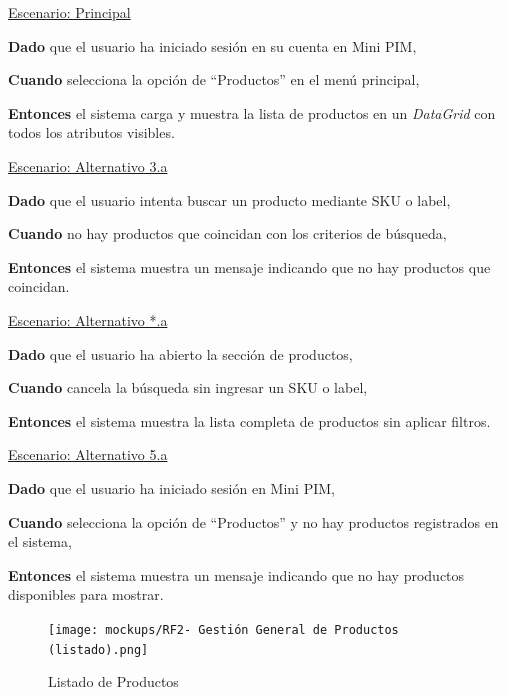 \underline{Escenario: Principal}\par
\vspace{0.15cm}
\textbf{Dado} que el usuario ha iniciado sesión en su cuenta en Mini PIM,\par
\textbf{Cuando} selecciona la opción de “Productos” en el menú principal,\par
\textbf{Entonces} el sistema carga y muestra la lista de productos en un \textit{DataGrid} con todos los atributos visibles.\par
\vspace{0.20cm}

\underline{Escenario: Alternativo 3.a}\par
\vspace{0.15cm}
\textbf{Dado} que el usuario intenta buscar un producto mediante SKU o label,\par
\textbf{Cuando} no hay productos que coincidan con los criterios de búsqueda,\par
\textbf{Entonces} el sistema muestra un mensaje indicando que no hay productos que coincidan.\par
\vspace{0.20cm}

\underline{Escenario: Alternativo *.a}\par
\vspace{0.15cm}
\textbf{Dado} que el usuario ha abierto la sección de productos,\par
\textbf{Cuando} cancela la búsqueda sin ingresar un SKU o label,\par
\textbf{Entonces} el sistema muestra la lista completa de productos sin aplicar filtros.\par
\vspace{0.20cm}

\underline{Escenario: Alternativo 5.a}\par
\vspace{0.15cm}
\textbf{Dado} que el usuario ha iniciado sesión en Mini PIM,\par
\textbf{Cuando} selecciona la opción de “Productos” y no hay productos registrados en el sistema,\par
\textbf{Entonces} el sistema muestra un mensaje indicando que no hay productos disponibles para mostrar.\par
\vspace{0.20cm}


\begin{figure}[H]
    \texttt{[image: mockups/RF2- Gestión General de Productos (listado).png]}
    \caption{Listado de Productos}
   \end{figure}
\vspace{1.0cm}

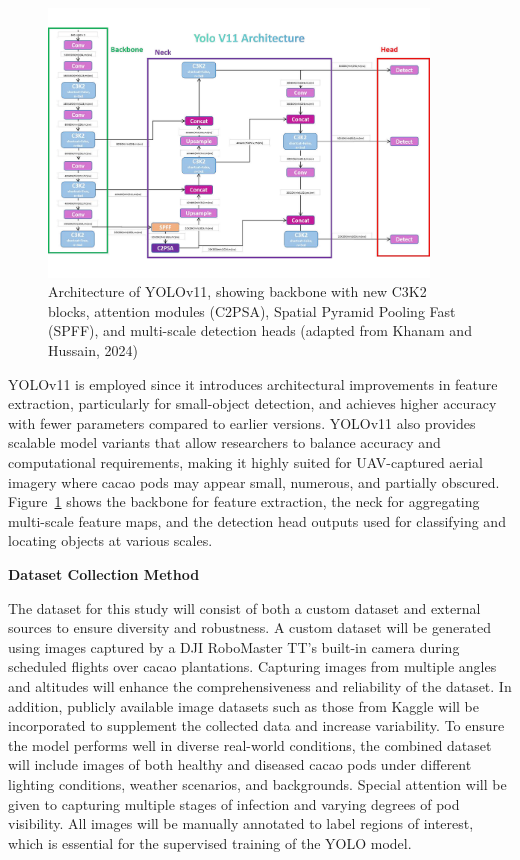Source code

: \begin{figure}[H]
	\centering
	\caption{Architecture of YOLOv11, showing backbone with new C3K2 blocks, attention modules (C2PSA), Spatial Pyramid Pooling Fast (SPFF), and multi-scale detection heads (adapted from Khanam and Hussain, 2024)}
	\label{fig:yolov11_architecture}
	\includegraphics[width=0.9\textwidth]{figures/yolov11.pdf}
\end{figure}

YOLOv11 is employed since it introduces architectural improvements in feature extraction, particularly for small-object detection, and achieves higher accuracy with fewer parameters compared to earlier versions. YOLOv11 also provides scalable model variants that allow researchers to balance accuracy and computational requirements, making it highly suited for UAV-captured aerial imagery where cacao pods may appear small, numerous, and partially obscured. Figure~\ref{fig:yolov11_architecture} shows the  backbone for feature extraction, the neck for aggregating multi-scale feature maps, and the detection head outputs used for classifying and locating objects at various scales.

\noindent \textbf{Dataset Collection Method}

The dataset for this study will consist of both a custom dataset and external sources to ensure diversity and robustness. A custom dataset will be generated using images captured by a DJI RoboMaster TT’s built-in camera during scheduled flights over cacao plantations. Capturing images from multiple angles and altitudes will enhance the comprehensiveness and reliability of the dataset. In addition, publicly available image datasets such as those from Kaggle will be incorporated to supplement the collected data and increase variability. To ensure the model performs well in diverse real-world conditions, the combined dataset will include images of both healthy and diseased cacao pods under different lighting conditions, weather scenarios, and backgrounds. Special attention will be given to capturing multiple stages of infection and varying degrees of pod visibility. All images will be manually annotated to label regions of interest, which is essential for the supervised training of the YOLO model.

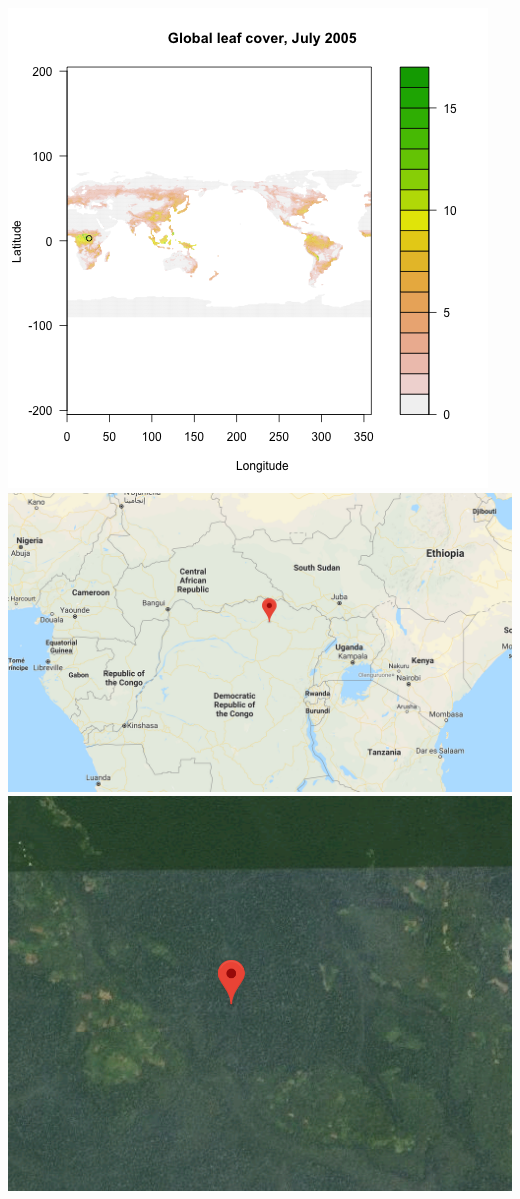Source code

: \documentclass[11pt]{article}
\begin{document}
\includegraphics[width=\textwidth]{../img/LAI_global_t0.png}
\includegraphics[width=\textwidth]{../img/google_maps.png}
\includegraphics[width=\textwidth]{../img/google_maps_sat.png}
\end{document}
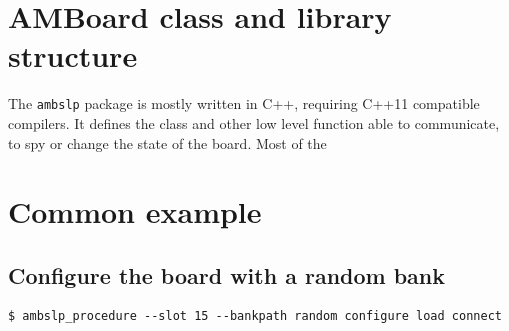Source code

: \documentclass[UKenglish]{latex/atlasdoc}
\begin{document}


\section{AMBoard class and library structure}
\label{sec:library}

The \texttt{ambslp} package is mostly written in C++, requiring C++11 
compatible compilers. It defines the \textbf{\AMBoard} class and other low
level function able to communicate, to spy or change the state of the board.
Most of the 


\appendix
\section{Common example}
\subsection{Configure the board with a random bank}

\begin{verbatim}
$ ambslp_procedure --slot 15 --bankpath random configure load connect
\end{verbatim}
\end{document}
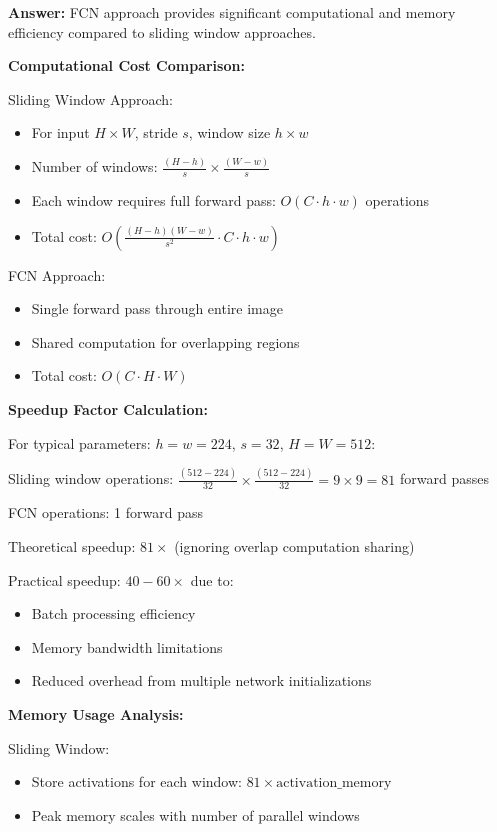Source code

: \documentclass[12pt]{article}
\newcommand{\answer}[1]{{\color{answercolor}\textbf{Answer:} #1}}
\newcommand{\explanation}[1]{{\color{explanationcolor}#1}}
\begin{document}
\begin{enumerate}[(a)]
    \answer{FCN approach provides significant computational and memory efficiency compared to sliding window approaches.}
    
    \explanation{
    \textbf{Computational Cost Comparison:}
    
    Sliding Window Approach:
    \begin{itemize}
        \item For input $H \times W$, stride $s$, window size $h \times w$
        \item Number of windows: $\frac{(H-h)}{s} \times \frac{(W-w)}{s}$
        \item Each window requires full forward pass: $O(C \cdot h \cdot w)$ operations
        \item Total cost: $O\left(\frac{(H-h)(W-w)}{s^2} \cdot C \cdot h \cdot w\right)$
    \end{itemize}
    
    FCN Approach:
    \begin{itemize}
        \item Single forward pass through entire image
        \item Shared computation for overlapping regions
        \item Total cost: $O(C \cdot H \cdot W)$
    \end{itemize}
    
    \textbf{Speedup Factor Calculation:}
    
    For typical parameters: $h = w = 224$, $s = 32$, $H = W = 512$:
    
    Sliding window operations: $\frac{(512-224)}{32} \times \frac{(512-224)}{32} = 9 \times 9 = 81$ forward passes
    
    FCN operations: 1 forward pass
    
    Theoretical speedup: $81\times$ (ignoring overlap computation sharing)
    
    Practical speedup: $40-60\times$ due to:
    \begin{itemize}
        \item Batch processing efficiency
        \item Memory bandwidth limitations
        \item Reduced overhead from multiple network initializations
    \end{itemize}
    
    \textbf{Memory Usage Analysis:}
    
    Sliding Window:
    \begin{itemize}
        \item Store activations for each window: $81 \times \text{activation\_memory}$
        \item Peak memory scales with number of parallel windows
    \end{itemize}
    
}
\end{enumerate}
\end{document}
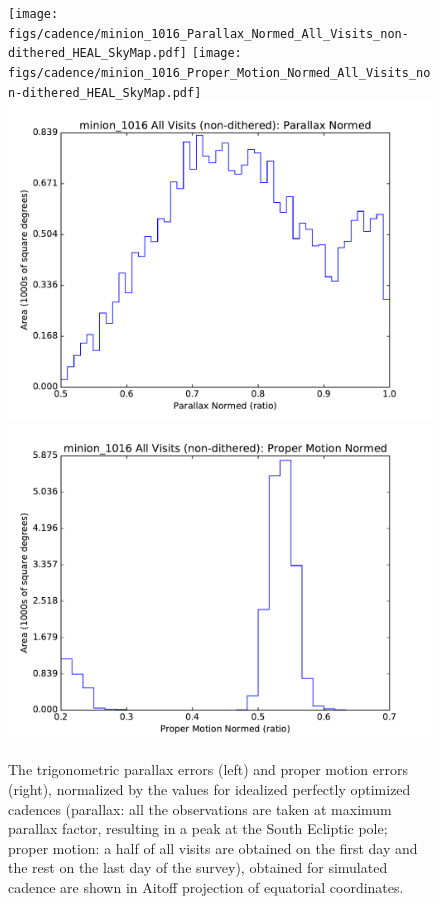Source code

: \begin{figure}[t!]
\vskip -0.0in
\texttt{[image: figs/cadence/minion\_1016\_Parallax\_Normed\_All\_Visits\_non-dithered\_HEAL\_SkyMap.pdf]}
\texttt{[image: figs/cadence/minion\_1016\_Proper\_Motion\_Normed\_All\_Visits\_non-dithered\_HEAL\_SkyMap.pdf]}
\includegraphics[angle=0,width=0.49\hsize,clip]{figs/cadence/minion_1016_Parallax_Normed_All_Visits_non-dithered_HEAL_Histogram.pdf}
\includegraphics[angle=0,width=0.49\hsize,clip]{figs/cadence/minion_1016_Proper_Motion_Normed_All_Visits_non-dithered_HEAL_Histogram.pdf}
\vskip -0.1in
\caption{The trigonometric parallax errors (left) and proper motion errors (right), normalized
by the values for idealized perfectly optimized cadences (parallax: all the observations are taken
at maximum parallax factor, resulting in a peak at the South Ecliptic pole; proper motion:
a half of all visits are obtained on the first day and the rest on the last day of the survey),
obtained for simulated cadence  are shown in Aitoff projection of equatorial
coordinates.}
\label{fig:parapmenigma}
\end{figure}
--- --- ---
**Work to be completed:** Please find all lines of the entries that hold the string "forward" and copy them.

**Solution:**
        \item Each window requires full forward pass: $O(C \cdot h \cdot w)$ operations
        \item Single forward pass through entire image
    Sliding window operations: $\frac{(512-224)}{32} \times \frac{(512-224)}{32} = 9 \times 9 = 81$ forward passes
    FCN operations: 1 forward pass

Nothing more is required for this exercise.